I'm the same. If I know I'm going to watch some thing I don't what the trailer. People get pissed off when I ask them not to talk about the trailer in front of me too.
I basically don't watch trailers anymore. I'll read a synopsis and look at some aggregate scores.
Ideally though I'll just ask someone I know for what they've seen that's good.
The only time I watch trailers anymore is when I trust the people involved to leave me with nothing but confusion and questions. Like the Death Stranding trailers that Kojima puts together.
I saw Get Out without knowing anything about it. Very effective movie if you were expecting a romantic comedy like Meet the Parents, lol. If I'd seen a trailer I wouldn't have been nearly as blindsided by the horror turn of events.
Oh yeah, it's definitely a movie you should watch completely blind! I went in not knowing what to expect at all and felt delightfully unsettled throughout. I'm not sure how I somehow managed to avoid all the trailers 😂
Prometheus showed literally every good shot from the movie including the titular spacecraft colliding with an alien spaceship at the very end, but then maybe that’s ok because the trailer was much better than the actual movie.
The trailer for Green Lantern gave away the best parts of the show, but it wasn't actually good. I saw the trailer in the theater, turned to my girlfriend and said, "I think we may have seen everything good about that movie." Turned out I was right.
Terminator: Genisys has the big reveal right in the trailer. I think if they had left that out it could have at least redeemed that steaming pile of shit a little bit.
I was a kid when it came out and I'd never seen the first one by that point, but Terminator 2 did the same as nobody knew Arnie was a good guy in the second one until they spoiled it in the trailer.
Old trailers were either enigmatic and gave you the vibe of the movie or would just show you "hey, here's all what this movie is about" and go over each major plot point.
I mute trailers and just watch the first 20 seconds to see if the film's atmosphere matches my current mood. Haven't had a trailer spoil the film in years this way
The short episode summaries on Netflix that show before you watch an episode often spoiler the main plot or even the plot twist. I will never understand why they do that.
I saw a version of the trailer for Split (2016) that revealed the plot twist. I was glad I already saw the movie, but my parents did not watch it because of that.

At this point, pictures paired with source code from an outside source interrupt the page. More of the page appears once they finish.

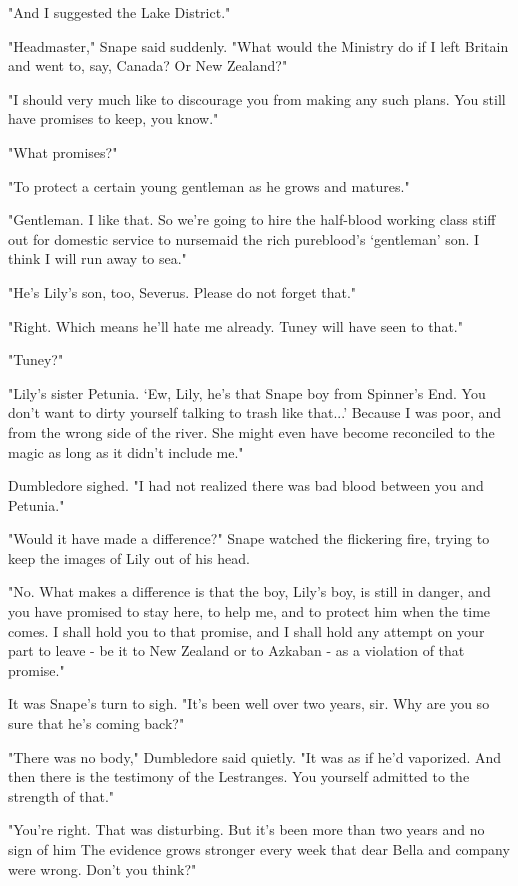 \documentclass[a4paper,11pt]{article}
\begin{document}
"And I suggested the Lake District."

"Headmaster," Snape said suddenly. "What would the Ministry do if I left Britain and went to, say, Canada? Or New Zealand?"

"I should very much like to discourage you from making any such plans. You still have promises to keep, you know."

"What promises?"

"To protect a certain young gentleman as he grows and matures."

"Gentleman. I like that. So we're going to hire the half-blood working class stiff out for domestic service to nursemaid the rich pureblood's `gentleman' son. I think I will run away to sea."

"He's Lily's son, too, Severus. Please do not forget that."

"Right. Which means he'll hate me already. Tuney will have seen to that."

"Tuney?"

"Lily's sister Petunia. `Ew, Lily, he's that Snape boy from Spinner's End. You don't want to dirty yourself talking to trash like that...' Because I was poor, and from the wrong side of the river. She might even have become reconciled to the magic as long as it didn't include me."

Dumbledore sighed. "I had not realized there was bad blood between you and Petunia."

"Would it have made a difference?" Snape watched the flickering fire, trying to keep the images of Lily out of his head.

"No. What makes a difference is that the boy, Lily's boy, is still in danger, and you have promised to stay here, to help me, and to protect him when the time comes. I shall hold you to that promise, and I shall hold any attempt on your part to leave - be it to New Zealand or to Azkaban - as a violation of that promise."

It was Snape's turn to sigh. "It's been well over two years, sir. Why are you so sure that he's coming back?"

"There was no body," Dumbledore said quietly. "It was as if he'd vaporized. And then there is the testimony of the Lestranges. You yourself admitted to the strength of that."

"You're right. That was disturbing. But it's been more than two years and no sign of him The evidence grows stronger every week that dear Bella and company were wrong. Don't you think?"
\end{document}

SPOILER ALERT Not that big of a twist (let's say not the 6th sense kind), but the trailer showed the part at the end where the antagonist has his big transformation. And it was half the trailer. The whole movie slowly builds up to that moment, I thought it was a poor choice to show it. It made it look like half the movie was that when it is only the culmination of everything that happened before.

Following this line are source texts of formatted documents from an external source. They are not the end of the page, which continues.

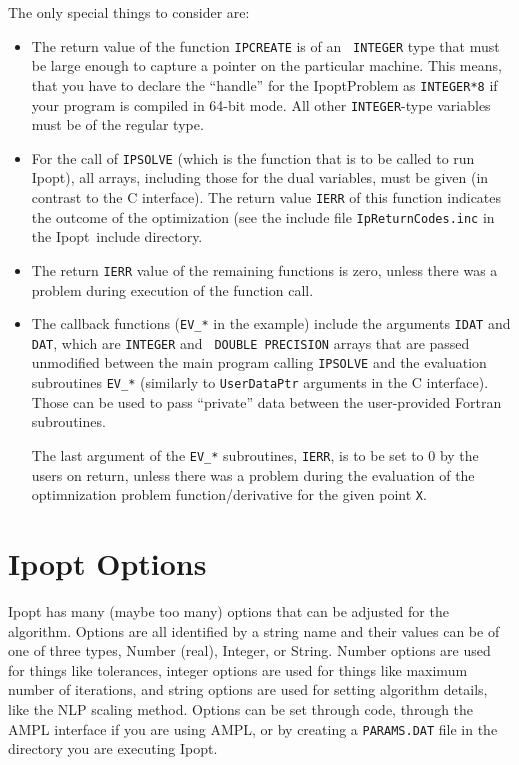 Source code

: \documentclass[letter,10pt]{article}
\newcommand{\Ipopt}{{\sc Ipopt}}
\begin{document}
The only special things to consider are:
\begin{itemize}
\item The return value of the function {\tt IPCREATE} is of an {\tt
    INTEGER} type that must be large enough to capture a pointer
  on the particular machine.  This means, that you have to declare
  the ``handle'' for the IpoptProblem as {\tt INTEGER*8} if your
  program is compiled in 64-bit mode.  All other {\tt INTEGER}-type
  variables must be of the regular type.
\item For the call of {\tt IPSOLVE} (which is the function that is to
  be called to run \Ipopt), all arrays, including those for the dual
  variables, must be given (in contrast to the C interface).  The
  return value {\tt IERR} of this function indicates the outcome of
  the optimization (see the include file {\tt IpReturnCodes.inc} in
  the \Ipopt\ include directory.
\item The return {\tt IERR} value of the remaining functions is zero,
  unless there was a problem during execution of the function call.
\item The callback functions ({\tt EV\_*} in the example) include the
  arguments {\tt IDAT} and {\tt DAT}, which are {\tt INTEGER} and {\tt
    DOUBLE PRECISION} arrays that are passed unmodified between the
  main program calling {\tt IPSOLVE} and the evaluation subroutines
  {\tt EV\_*} (similarly to {\tt UserDataPtr} arguments in the C
  interface).  Those can be used to pass ``private'' data between
  the user-provided Fortran subroutines.

  The last argument of the {\tt EV\_*} subroutines, {\tt IERR}, is to
  be set to 0 by the users on return, unless there was a problem
  during the evaluation of the optimnization problem
  function/derivative for the given point {\tt X}.
\end{itemize}


\section{Ipopt Options}\label{sec.options}
Ipopt has many (maybe too many) options that can be adjusted for the
algorithm.  Options are all identified by a string name and their
values can be of one of three types, Number (real), Integer, or
String. Number options are used for things like tolerances, integer
options are used for things like maximum number of iterations, and
string options are used for setting algorithm details, like the NLP
scaling method. Options can be set through code, through the AMPL
interface if you are using AMPL, or by creating a {\tt PARAMS.DAT}
file in the directory you are executing Ipopt.
\end{document}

I've stopped watching them altogether. I want to be surprised by the production design of the movie, the plot, the key moments marketing loves to spoil and so on.
I will read up on what people comment on the trailer but that's it. It's so much better to jump in fresh
Astonishingly, the trailer for Triangle Of Sadness reveals a lot, even the whole timeline of the plot, while the movie achieve to surprise and astonish with how much more there is to it.

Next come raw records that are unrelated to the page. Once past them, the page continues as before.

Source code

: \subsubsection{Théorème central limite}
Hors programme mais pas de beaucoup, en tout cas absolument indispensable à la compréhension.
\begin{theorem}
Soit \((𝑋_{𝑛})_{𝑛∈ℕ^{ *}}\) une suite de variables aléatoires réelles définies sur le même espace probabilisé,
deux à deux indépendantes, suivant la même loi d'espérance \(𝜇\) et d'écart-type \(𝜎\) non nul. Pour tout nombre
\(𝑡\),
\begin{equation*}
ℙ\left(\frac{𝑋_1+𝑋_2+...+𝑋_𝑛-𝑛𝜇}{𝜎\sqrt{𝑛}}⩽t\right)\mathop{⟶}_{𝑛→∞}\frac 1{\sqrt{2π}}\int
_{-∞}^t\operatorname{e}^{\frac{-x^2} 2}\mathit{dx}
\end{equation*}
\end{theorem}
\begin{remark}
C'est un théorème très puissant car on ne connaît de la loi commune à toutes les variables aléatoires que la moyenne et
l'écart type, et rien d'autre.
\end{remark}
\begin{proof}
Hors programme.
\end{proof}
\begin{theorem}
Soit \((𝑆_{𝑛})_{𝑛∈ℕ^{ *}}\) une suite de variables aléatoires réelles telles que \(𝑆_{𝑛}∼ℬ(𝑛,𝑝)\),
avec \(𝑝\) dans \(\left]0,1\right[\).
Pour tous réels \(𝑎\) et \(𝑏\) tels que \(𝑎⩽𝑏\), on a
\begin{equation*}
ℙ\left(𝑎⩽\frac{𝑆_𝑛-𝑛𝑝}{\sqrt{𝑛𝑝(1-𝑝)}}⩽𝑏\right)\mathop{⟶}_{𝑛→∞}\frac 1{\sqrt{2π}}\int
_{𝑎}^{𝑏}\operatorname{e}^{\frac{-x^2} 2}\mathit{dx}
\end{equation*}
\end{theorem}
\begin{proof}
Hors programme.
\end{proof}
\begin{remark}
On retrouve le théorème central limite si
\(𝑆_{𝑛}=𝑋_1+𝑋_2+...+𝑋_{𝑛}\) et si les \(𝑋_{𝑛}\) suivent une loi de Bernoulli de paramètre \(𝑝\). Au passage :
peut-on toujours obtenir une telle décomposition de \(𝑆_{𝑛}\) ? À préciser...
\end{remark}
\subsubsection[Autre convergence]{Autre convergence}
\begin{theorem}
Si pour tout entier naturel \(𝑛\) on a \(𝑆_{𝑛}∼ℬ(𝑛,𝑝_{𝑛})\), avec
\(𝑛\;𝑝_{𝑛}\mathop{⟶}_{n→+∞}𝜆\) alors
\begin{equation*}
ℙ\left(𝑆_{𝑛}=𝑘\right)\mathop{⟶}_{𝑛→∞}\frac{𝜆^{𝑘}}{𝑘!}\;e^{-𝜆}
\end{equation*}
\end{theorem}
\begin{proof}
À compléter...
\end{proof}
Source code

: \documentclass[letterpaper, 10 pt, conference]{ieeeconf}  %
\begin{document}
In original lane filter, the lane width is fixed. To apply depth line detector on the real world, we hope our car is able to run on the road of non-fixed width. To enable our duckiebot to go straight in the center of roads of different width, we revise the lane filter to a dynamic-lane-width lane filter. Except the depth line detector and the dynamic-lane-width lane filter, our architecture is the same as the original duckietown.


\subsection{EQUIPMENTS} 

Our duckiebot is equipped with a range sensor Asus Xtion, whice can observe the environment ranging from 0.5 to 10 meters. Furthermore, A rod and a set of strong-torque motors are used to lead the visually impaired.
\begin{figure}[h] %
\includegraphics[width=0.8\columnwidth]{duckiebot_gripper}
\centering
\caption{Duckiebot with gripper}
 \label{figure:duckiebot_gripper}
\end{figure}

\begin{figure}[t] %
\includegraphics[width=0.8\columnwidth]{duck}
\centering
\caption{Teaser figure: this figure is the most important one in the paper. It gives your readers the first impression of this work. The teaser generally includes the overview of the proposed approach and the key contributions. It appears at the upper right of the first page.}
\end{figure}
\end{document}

I was afraid I wouldn't enjoy it because I somehow "knew" how it was going to end, but oh, my, that was only the surface and the craziness ran m7ch, much deeper.
The trailer for Ricky Stanicky is interesting. While it does spoil most of the major beats, it doesn't exactly spoil the ending. However, I wouldn't say that it needs to. It's a little bit obvious where that movie is going if one puts two and two together given the premise and trailer. Having said that, I still enjoyed watching it.
The trailer for Late Night with the Devil was similar. But it really hooked me so I stopped watching the trailer as soon as I got hooked to avoid spoilers.
i really wish i hadn't seen the trailer for From Dusk Til Dawn. if you know nothing about the film, and have ever enjoyed a tarentino flick, just watch it blind, please.